### [What is needed]
Copy out every line of the data where the word "pathurl" is found.

[Collected data]
BEGIN

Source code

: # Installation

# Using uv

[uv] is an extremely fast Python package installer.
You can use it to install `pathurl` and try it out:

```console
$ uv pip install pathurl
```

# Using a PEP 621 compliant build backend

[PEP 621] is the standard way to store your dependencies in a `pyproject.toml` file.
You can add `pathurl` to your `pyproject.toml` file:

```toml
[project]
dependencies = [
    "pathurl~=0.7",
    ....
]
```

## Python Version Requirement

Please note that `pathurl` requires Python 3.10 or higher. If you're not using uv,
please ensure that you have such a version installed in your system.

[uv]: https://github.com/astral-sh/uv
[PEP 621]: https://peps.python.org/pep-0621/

END

### [Response area]
You can use it to install `pathurl` and try it out:
$ uv pip install pathurl
You can add `pathurl` to your `pyproject.toml` file:
    "pathurl~=0.7",
Please note that `pathurl` requires Python 3.10 or higher. If you're not using uv,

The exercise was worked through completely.